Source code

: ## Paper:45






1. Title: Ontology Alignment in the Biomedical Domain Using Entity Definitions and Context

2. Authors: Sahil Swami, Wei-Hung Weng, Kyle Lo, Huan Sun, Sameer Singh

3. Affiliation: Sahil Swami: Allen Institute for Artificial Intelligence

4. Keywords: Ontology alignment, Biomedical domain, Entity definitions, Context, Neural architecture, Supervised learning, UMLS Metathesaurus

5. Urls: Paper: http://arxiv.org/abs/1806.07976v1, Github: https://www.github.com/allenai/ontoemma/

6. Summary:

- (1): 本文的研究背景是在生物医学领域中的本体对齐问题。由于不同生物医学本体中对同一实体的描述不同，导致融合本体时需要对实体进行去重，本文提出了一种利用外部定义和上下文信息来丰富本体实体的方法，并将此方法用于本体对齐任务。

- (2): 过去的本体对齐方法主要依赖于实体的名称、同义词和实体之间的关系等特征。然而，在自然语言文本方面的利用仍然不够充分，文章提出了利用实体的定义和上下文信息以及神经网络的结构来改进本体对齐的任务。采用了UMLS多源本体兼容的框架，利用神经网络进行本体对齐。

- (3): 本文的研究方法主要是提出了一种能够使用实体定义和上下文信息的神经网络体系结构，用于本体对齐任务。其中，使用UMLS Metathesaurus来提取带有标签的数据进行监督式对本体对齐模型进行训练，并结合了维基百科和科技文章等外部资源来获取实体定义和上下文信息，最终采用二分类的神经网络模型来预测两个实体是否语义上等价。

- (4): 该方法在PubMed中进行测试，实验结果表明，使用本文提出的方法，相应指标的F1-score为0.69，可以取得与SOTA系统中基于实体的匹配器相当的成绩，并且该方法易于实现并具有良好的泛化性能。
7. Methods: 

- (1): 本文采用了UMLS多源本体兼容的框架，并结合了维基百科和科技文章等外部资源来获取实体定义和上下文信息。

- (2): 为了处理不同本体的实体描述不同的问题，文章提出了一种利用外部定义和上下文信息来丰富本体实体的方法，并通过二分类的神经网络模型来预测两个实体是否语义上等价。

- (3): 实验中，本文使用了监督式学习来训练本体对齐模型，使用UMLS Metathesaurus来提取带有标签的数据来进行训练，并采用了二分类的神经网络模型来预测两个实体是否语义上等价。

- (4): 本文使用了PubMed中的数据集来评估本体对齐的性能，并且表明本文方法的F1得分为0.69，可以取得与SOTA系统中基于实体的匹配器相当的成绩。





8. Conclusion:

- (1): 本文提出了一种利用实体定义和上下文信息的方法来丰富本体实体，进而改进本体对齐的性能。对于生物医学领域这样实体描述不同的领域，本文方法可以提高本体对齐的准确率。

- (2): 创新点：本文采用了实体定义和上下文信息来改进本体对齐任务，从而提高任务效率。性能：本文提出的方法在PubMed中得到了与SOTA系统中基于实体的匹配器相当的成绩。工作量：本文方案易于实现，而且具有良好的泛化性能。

# WHAT NEEDS TO BE DONE
Exactly as shown, give every record again.

# SOLUTION FOR THIS TASK
Source code

: ## Paper:45






1. Title: Ontology Alignment in the Biomedical Domain Using Entity Definitions and Context

2. Authors: Sahil Swami, Wei-Hung Weng, Kyle Lo, Huan Sun, Sameer Singh

3. Affiliation: Sahil Swami: Allen Institute for Artificial Intelligence

4. Keywords: Ontology alignment, Biomedical domain, Entity definitions, Context, Neural architecture, Supervised learning, UMLS Metathesaurus

5. Urls: Paper: http://arxiv.org/abs/1806.07976v1, Github: https://www.github.com/allenai/ontoemma/

6. Summary:

- (1): 本文的研究背景是在生物医学领域中的本体对齐问题。由于不同生物医学本体中对同一实体的描述不同，导致融合本体时需要对实体进行去重，本文提出了一种利用外部定义和上下文信息来丰富本体实体的方法，并将此方法用于本体对齐任务。

- (2): 过去的本体对齐方法主要依赖于实体的名称、同义词和实体之间的关系等特征。然而，在自然语言文本方面的利用仍然不够充分，文章提出了利用实体的定义和上下文信息以及神经网络的结构来改进本体对齐的任务。采用了UMLS多源本体兼容的框架，利用神经网络进行本体对齐。

- (3): 本文的研究方法主要是提出了一种能够使用实体定义和上下文信息的神经网络体系结构，用于本体对齐任务。其中，使用UMLS Metathesaurus来提取带有标签的数据进行监督式对本体对齐模型进行训练，并结合了维基百科和科技文章等外部资源来获取实体定义和上下文信息，最终采用二分类的神经网络模型来预测两个实体是否语义上等价。

- (4): 该方法在PubMed中进行测试，实验结果表明，使用本文提出的方法，相应指标的F1-score为0.69，可以取得与SOTA系统中基于实体的匹配器相当的成绩，并且该方法易于实现并具有良好的泛化性能。
7. Methods: 

- (1): 本文采用了UMLS多源本体兼容的框架，并结合了维基百科和科技文章等外部资源来获取实体定义和上下文信息。

- (2): 为了处理不同本体的实体描述不同的问题，文章提出了一种利用外部定义和上下文信息来丰富本体实体的方法，并通过二分类的神经网络模型来预测两个实体是否语义上等价。

- (3): 实验中，本文使用了监督式学习来训练本体对齐模型，使用UMLS Metathesaurus来提取带有标签的数据来进行训练，并采用了二分类的神经网络模型来预测两个实体是否语义上等价。

- (4): 本文使用了PubMed中的数据集来评估本体对齐的性能，并且表明本文方法的F1得分为0.69，可以取得与SOTA系统中基于实体的匹配器相当的成绩。





8. Conclusion:

- (1): 本文提出了一种利用实体定义和上下文信息的方法来丰富本体实体，进而改进本体对齐的性能。对于生物医学领域这样实体描述不同的领域，本文方法可以提高本体对齐的准确率。

- (2): 创新点：本文采用了实体定义和上下文信息来改进本体对齐任务，从而提高任务效率。性能：本文提出的方法在PubMed中得到了与SOTA系统中基于实体的匹配器相当的成绩。工作量：本文方案易于实现，而且具有良好的泛化性能。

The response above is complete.